## Working data
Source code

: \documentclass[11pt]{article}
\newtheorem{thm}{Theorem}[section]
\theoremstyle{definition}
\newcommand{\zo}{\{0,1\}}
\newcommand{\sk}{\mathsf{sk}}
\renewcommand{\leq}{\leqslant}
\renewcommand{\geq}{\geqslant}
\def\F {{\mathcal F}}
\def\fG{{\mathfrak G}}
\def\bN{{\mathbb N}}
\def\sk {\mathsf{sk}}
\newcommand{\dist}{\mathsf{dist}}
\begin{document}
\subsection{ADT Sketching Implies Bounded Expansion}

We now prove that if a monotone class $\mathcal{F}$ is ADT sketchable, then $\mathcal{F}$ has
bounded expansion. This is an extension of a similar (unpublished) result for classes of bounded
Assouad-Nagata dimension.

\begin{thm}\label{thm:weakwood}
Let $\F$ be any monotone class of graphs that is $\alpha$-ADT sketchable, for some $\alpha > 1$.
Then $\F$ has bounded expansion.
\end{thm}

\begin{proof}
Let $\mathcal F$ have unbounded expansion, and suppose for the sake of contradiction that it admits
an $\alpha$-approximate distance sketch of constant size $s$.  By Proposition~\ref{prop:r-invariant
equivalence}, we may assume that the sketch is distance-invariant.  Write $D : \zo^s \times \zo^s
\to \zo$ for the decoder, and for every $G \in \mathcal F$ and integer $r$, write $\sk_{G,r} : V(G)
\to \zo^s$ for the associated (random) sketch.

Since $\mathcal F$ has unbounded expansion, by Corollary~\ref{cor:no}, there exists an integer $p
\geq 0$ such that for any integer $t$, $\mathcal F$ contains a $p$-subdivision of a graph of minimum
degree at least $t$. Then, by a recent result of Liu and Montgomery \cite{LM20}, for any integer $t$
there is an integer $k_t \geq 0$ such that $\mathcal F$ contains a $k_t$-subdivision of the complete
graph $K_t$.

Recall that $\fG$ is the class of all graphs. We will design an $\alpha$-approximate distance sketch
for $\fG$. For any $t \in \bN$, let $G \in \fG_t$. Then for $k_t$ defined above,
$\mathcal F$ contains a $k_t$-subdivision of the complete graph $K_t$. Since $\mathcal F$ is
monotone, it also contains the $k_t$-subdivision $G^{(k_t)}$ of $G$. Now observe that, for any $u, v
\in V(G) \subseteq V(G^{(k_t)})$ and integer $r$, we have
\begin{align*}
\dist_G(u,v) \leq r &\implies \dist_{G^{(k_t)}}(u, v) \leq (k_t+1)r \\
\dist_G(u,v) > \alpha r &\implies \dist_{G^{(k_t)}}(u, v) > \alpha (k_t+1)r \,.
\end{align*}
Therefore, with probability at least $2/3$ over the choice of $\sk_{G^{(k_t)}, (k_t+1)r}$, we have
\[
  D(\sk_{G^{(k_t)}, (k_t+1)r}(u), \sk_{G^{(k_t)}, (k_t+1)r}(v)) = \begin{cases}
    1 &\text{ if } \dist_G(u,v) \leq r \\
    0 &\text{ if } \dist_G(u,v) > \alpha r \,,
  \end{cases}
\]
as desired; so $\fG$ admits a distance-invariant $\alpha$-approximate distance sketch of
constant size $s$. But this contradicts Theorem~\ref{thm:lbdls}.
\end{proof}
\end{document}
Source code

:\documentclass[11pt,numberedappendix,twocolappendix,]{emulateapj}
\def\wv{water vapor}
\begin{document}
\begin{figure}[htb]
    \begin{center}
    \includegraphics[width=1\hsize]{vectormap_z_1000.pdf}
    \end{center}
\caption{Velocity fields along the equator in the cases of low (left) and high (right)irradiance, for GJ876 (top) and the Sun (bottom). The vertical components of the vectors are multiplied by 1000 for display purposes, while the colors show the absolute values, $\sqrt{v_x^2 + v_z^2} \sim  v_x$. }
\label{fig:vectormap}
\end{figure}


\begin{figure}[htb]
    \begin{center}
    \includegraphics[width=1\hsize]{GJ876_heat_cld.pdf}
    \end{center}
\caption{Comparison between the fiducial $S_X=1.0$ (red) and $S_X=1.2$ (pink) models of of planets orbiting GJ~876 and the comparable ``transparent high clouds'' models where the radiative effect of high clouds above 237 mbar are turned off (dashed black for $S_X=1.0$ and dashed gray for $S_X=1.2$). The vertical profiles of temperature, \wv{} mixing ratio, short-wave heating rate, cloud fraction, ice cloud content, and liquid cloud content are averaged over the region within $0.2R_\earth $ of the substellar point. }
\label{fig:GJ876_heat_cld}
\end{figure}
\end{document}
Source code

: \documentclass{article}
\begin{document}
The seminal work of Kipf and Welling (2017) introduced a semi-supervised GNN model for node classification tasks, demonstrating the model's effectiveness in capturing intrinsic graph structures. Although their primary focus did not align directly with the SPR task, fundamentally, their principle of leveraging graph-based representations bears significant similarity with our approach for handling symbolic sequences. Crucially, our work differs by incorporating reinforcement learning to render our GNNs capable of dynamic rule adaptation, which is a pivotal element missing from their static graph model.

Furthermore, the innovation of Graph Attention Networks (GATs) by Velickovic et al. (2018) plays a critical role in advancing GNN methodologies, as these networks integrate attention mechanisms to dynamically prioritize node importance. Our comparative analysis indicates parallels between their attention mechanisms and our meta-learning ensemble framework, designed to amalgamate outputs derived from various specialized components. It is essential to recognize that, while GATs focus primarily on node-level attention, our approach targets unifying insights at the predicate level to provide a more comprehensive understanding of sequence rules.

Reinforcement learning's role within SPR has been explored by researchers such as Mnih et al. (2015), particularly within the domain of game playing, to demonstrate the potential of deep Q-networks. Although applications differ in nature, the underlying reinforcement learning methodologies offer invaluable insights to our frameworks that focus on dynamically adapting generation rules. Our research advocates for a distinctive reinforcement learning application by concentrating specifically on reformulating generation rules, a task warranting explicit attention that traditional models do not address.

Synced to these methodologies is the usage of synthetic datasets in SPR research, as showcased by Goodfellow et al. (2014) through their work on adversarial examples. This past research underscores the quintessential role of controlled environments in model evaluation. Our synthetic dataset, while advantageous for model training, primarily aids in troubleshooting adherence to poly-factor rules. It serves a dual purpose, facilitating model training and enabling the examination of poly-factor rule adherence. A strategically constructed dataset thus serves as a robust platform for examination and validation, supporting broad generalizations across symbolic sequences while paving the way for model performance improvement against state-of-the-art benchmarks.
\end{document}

## Your assignment
Please give the listing above once more, word for word.

## Solved problem
Source code

: \documentclass[11pt]{article}
\newtheorem{thm}{Theorem}[section]
\theoremstyle{definition}
\newcommand{\zo}{\{0,1\}}
\newcommand{\sk}{\mathsf{sk}}
\renewcommand{\leq}{\leqslant}
\renewcommand{\geq}{\geqslant}
\def\F {{\mathcal F}}
\def\fG{{\mathfrak G}}
\def\bN{{\mathbb N}}
\def\sk {\mathsf{sk}}
\newcommand{\dist}{\mathsf{dist}}
\begin{document}
\subsection{ADT Sketching Implies Bounded Expansion}

We now prove that if a monotone class $\mathcal{F}$ is ADT sketchable, then $\mathcal{F}$ has
bounded expansion. This is an extension of a similar (unpublished) result for classes of bounded
Assouad-Nagata dimension.

\begin{thm}\label{thm:weakwood}
Let $\F$ be any monotone class of graphs that is $\alpha$-ADT sketchable, for some $\alpha > 1$.
Then $\F$ has bounded expansion.
\end{thm}

\begin{proof}
Let $\mathcal F$ have unbounded expansion, and suppose for the sake of contradiction that it admits
an $\alpha$-approximate distance sketch of constant size $s$.  By Proposition~\ref{prop:r-invariant
equivalence}, we may assume that the sketch is distance-invariant.  Write $D : \zo^s \times \zo^s
\to \zo$ for the decoder, and for every $G \in \mathcal F$ and integer $r$, write $\sk_{G,r} : V(G)
\to \zo^s$ for the associated (random) sketch.

Since $\mathcal F$ has unbounded expansion, by Corollary~\ref{cor:no}, there exists an integer $p
\geq 0$ such that for any integer $t$, $\mathcal F$ contains a $p$-subdivision of a graph of minimum
degree at least $t$. Then, by a recent result of Liu and Montgomery \cite{LM20}, for any integer $t$
there is an integer $k_t \geq 0$ such that $\mathcal F$ contains a $k_t$-subdivision of the complete
graph $K_t$.

Recall that $\fG$ is the class of all graphs. We will design an $\alpha$-approximate distance sketch
for $\fG$. For any $t \in \bN$, let $G \in \fG_t$. Then for $k_t$ defined above,
$\mathcal F$ contains a $k_t$-subdivision of the complete graph $K_t$. Since $\mathcal F$ is
monotone, it also contains the $k_t$-subdivision $G^{(k_t)}$ of $G$. Now observe that, for any $u, v
\in V(G) \subseteq V(G^{(k_t)})$ and integer $r$, we have
\begin{align*}
\dist_G(u,v) \leq r &\implies \dist_{G^{(k_t)}}(u, v) \leq (k_t+1)r \\
\dist_G(u,v) > \alpha r &\implies \dist_{G^{(k_t)}}(u, v) > \alpha (k_t+1)r \,.
\end{align*}
Therefore, with probability at least $2/3$ over the choice of $\sk_{G^{(k_t)}, (k_t+1)r}$, we have
\[
  D(\sk_{G^{(k_t)}, (k_t+1)r}(u), \sk_{G^{(k_t)}, (k_t+1)r}(v)) = \begin{cases}
    1 &\text{ if } \dist_G(u,v) \leq r \\
    0 &\text{ if } \dist_G(u,v) > \alpha r \,,
  \end{cases}
\]
as desired; so $\fG$ admits a distance-invariant $\alpha$-approximate distance sketch of
constant size $s$. But this contradicts Theorem~\ref{thm:lbdls}.
\end{proof}
\end{document}
Source code

:\documentclass[11pt,numberedappendix,twocolappendix,]{emulateapj}
\def\wv{water vapor}
\begin{document}
\begin{figure}[htb]
    \begin{center}
    \includegraphics[width=1\hsize]{vectormap_z_1000.pdf}
    \end{center}
\caption{Velocity fields along the equator in the cases of low (left) and high (right)irradiance, for GJ876 (top) and the Sun (bottom). The vertical components of the vectors are multiplied by 1000 for display purposes, while the colors show the absolute values, $\sqrt{v_x^2 + v_z^2} \sim  v_x$. }
\label{fig:vectormap}
\end{figure}


\begin{figure}[htb]
    \begin{center}
    \includegraphics[width=1\hsize]{GJ876_heat_cld.pdf}
    \end{center}
\caption{Comparison between the fiducial $S_X=1.0$ (red) and $S_X=1.2$ (pink) models of of planets orbiting GJ~876 and the comparable ``transparent high clouds'' models where the radiative effect of high clouds above 237 mbar are turned off (dashed black for $S_X=1.0$ and dashed gray for $S_X=1.2$). The vertical profiles of temperature, \wv{} mixing ratio, short-wave heating rate, cloud fraction, ice cloud content, and liquid cloud content are averaged over the region within $0.2R_\earth $ of the substellar point. }
\label{fig:GJ876_heat_cld}
\end{figure}
\end{document}
Source code

: \documentclass{article}
\begin{document}
The seminal work of Kipf and Welling (2017) introduced a semi-supervised GNN model for node classification tasks, demonstrating the model's effectiveness in capturing intrinsic graph structures. Although their primary focus did not align directly with the SPR task, fundamentally, their principle of leveraging graph-based representations bears significant similarity with our approach for handling symbolic sequences. Crucially, our work differs by incorporating reinforcement learning to render our GNNs capable of dynamic rule adaptation, which is a pivotal element missing from their static graph model.

Furthermore, the innovation of Graph Attention Networks (GATs) by Velickovic et al. (2018) plays a critical role in advancing GNN methodologies, as these networks integrate attention mechanisms to dynamically prioritize node importance. Our comparative analysis indicates parallels between their attention mechanisms and our meta-learning ensemble framework, designed to amalgamate outputs derived from various specialized components. It is essential to recognize that, while GATs focus primarily on node-level attention, our approach targets unifying insights at the predicate level to provide a more comprehensive understanding of sequence rules.

Reinforcement learning's role within SPR has been explored by researchers such as Mnih et al. (2015), particularly within the domain of game playing, to demonstrate the potential of deep Q-networks. Although applications differ in nature, the underlying reinforcement learning methodologies offer invaluable insights to our frameworks that focus on dynamically adapting generation rules. Our research advocates for a distinctive reinforcement learning application by concentrating specifically on reformulating generation rules, a task warranting explicit attention that traditional models do not address.

Synced to these methodologies is the usage of synthetic datasets in SPR research, as showcased by Goodfellow et al. (2014) through their work on adversarial examples. This past research underscores the quintessential role of controlled environments in model evaluation. Our synthetic dataset, while advantageous for model training, primarily aids in troubleshooting adherence to poly-factor rules. It serves a dual purpose, facilitating model training and enabling the examination of poly-factor rule adherence. A strategically constructed dataset thus serves as a robust platform for examination and validation, supporting broad generalizations across symbolic sequences while paving the way for model performance improvement against state-of-the-art benchmarks.
\end{document}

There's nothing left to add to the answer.